Now you see what made Fatty Coon feel so queer and uncomfortable. He had first eaten his dried apples. And then he had soaked them, by drinking out of the brook. It was no wonder that his sides stuck out, for the apples that he had bolted were swelling and puffing him out until he felt that he should burst. In fact, the wonder of it was that he was able to get through his mother’s doorway, when he reached home.
But he did it, though it cost him a few groans. And he frightened his mother, too.
“I only hope you’re not poisoned,” she said, when Fatty told her what he had been doing.
And that remark frightened Fatty more than ever. He was sure he was never going to feel any better.
Poor Mrs. Coon was much worried all the rest of the night. But when morning came she knew that Fatty was out of danger. She knew it because of something he said. It was this:
“Oh, dear! I wish I had something to eat!”
THE TRACKS IN THE SNOW
One fine winter’s day Fatty Coon came upon the queerest tracks in the snow. They were huge—a great deal bigger, even, than bear-tracks, which Fatty had sometimes seen, for once in a while, before the weather grew too cold, and he fell into his winter’s sleep, a bear would come down into the valley from his home on Blue Mountain.
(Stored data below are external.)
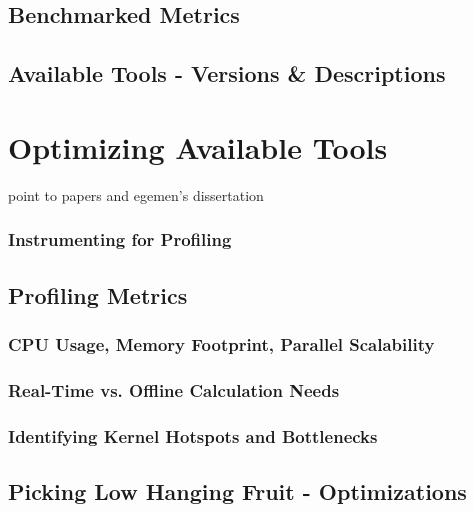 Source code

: 

\section{Benchmarked Metrics}
\section{Available Tools - Versions \& Descriptions}

\chapter{Optimizing Available Tools}
point to papers and egemen's dissertation

 \subsection{Instrumenting for Profiling}
 \section{Profiling Metrics}
 \subsection{CPU Usage, Memory Footprint, Parallel Scalability}
 \subsection{Real-Time vs. Offline Calculation Needs}
 \subsection{Identifying Kernel Hotspots and Bottlenecks}
\section{Picking Low Hanging Fruit - Optimizations}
But these were six times as big as bear tracks. And Fatty felt a shiver of fear run up and down his back.
He followed the trail a little way. But he was very careful. He was always ready to scramble up a tree, in case he should suddenly see the strange animal—or rather, in case the strange animal should see him.
The great tracks led straight toward Farmer Green’s house. And Fatty did not want to go there. So he hurried home to ask his mother what he had found. Mrs. Coon listened to Fatty’s story.